SHANGHAI: China shares dropped on Wednesday, with investors selling consumer and healthcare stocks, as concerns over policy tightening continued to weigh on sectors with lofty valuations.
Hong Kong shares slumped as well on a media report that the government will increase stamp duty to 0.13% from 0.1% for stock trading. The tax hike was officially announced by Finance Secretary Paul Chan after the morning session.
At the midday break, the Shanghai Composite index was down 1.55% at 3,579.95 points, while the blue-chip CSI300 index dropped 2.05%.
Leading the losses, the consumer staples sector slumped 4.1% while the healthcare sub-index dropped 3.17%.

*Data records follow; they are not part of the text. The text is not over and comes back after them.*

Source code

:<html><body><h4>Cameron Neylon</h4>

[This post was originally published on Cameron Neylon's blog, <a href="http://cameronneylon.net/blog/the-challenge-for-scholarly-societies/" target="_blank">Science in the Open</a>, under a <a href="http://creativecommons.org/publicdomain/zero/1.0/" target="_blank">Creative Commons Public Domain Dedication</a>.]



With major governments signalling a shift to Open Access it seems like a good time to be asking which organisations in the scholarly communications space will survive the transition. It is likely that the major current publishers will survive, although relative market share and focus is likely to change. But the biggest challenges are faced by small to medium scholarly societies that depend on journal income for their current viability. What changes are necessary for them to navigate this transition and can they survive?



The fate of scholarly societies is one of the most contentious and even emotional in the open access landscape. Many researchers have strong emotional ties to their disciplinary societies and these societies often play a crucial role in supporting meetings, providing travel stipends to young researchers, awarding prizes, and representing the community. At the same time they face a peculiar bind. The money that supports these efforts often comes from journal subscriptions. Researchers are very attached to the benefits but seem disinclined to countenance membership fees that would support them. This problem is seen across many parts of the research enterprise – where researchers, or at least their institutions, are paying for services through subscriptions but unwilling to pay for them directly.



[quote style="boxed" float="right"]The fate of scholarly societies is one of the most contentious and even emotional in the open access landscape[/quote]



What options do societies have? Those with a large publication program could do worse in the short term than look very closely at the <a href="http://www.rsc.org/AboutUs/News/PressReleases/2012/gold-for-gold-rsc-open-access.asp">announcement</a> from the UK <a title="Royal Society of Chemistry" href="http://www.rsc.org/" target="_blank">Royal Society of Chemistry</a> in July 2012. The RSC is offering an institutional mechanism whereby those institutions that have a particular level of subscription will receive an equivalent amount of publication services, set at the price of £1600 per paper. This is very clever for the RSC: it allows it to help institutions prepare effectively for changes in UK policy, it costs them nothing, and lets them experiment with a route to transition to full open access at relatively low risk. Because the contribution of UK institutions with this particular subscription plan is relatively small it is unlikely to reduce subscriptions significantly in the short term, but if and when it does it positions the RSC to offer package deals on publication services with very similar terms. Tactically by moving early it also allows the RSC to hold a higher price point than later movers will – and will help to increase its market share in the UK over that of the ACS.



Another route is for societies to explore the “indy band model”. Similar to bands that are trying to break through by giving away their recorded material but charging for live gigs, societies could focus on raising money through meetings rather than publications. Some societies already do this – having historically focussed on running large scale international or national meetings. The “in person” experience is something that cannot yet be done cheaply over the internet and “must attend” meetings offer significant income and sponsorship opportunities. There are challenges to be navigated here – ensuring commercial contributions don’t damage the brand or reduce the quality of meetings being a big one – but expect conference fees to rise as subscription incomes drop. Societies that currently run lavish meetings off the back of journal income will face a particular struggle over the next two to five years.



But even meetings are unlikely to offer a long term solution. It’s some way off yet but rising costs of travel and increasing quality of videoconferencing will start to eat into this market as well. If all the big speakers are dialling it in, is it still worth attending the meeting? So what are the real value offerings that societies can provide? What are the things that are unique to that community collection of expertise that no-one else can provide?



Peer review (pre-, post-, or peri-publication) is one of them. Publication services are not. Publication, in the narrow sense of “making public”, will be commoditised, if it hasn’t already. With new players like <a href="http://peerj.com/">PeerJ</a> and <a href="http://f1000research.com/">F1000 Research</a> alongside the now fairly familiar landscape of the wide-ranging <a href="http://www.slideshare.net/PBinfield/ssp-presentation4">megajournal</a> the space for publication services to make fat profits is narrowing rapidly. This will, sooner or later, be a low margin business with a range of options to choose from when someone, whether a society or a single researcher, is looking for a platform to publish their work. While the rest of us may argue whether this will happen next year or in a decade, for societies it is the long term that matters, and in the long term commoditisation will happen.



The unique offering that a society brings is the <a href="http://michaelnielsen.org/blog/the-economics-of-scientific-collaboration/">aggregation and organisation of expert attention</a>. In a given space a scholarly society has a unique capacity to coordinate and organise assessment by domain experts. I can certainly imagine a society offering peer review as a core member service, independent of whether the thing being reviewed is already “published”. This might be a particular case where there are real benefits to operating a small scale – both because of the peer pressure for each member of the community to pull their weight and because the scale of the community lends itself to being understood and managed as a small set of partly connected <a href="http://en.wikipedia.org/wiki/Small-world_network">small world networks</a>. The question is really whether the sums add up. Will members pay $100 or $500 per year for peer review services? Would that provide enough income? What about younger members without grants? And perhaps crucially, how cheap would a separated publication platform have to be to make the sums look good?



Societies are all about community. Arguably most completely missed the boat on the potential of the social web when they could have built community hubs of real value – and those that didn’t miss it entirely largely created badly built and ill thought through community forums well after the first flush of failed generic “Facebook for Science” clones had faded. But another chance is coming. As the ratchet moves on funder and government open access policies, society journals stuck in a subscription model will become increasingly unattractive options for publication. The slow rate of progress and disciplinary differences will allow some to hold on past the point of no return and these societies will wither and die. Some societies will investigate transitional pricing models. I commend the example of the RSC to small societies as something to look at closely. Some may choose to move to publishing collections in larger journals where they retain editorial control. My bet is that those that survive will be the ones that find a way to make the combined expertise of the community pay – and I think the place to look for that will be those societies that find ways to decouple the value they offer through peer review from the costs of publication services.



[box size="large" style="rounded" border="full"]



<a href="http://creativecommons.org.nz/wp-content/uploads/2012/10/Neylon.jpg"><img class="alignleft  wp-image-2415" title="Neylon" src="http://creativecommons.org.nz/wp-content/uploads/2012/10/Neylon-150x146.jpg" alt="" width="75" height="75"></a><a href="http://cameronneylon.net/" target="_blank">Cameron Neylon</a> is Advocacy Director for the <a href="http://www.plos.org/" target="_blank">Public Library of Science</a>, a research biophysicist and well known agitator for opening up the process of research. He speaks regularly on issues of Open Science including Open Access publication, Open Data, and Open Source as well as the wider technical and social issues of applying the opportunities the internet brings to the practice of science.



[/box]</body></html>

"Those sectors gained too much in previous sessions, and valuations are still near record highs," said Zhang Qi, analyst with Haitong Securities, referring to the market slump on Wednesday.
Markets could see a sharper rotation from the current position in consumer shares, some fund managers have even stopped new subscription into funds heavily invested in liquor shares, which are in lofty valuations, Zhang added.
The smaller Shenzhen index was down 1.54%, the start-up board ChiNext Composite index was weaker by 2.57% and Shanghai's tech-focused STAR50 index was down 1.1%?.
Chinese H-shares listed in Hong Kong fell 2.27% to 11,639.3, while the Hang Seng Index was down 1.92% at 30,045.95. Shares of Hong Kong Exchanges and Clearing Ltd fell as much as 8% after the report.
"The market had been underselling pressure, especially selling of those tech shares, high valuation shares.
The news regarding the stamp duty just sped up the selling," said Steven Leung, executive director and institutional sales at UOB Kay Hian in Hong Kong.
Around the region, MSCI's Asia ex-Japan stock index was firmer by 0.24% while Japan's Nikkei index was down 0.90%.